══ GIVEN ENTRIES

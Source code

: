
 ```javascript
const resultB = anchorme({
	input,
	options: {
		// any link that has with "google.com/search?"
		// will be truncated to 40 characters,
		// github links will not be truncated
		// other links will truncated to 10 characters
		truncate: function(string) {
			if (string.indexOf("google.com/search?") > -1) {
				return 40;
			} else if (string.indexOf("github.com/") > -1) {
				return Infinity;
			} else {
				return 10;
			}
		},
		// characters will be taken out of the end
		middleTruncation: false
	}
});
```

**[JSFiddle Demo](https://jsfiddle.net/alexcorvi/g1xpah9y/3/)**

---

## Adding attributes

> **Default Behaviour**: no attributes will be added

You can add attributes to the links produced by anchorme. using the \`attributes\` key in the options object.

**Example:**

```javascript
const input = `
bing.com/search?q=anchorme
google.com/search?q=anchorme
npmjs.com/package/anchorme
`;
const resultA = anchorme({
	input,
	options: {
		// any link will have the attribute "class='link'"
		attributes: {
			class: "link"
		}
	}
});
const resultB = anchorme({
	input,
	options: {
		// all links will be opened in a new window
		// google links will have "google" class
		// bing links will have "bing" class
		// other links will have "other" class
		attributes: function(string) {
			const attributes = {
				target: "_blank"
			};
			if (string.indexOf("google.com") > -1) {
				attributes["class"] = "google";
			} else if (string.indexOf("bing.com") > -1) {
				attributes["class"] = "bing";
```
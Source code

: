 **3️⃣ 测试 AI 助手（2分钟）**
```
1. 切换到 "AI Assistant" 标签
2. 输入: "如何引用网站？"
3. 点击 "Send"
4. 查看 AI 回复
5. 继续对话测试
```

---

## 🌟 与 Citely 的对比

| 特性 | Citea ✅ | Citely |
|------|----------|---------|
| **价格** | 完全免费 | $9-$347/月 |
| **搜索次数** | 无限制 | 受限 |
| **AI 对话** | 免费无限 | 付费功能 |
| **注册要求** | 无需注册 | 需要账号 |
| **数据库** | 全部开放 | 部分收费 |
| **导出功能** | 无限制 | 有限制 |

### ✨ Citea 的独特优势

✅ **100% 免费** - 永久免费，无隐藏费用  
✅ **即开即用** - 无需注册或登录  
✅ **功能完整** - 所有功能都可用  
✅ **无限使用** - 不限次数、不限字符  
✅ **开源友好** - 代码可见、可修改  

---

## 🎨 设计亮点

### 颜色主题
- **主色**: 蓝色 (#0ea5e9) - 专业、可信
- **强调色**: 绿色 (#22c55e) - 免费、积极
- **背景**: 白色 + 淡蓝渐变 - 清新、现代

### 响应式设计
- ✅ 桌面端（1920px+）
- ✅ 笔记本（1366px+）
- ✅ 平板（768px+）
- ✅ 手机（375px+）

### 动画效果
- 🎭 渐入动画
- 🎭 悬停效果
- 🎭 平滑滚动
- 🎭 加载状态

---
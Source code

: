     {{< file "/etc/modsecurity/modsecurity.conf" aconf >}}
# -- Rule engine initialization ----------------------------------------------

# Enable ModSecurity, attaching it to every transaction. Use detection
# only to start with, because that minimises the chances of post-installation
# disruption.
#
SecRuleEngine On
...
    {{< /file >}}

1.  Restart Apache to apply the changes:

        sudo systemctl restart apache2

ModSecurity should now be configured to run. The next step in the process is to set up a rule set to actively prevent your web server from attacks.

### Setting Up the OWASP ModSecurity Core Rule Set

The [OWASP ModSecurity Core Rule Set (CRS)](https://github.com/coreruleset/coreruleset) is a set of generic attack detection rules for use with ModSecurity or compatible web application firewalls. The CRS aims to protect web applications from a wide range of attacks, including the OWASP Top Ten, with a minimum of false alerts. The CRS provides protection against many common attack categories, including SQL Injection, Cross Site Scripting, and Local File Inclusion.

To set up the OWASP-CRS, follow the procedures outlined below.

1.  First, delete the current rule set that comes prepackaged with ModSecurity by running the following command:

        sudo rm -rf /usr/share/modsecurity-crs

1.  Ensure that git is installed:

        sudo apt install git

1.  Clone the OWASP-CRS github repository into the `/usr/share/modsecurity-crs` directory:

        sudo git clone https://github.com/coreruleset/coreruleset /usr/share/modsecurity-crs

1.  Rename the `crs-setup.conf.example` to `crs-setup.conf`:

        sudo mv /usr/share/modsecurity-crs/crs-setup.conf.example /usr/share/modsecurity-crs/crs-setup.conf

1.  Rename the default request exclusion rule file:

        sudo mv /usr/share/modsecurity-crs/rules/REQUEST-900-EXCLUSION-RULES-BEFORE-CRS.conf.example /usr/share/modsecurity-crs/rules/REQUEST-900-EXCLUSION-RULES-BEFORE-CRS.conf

════

> **YOUR GOAL**: Reply with a lone number, the count of lines in the data that include the string "Rename".

> **RESPONSE**: 2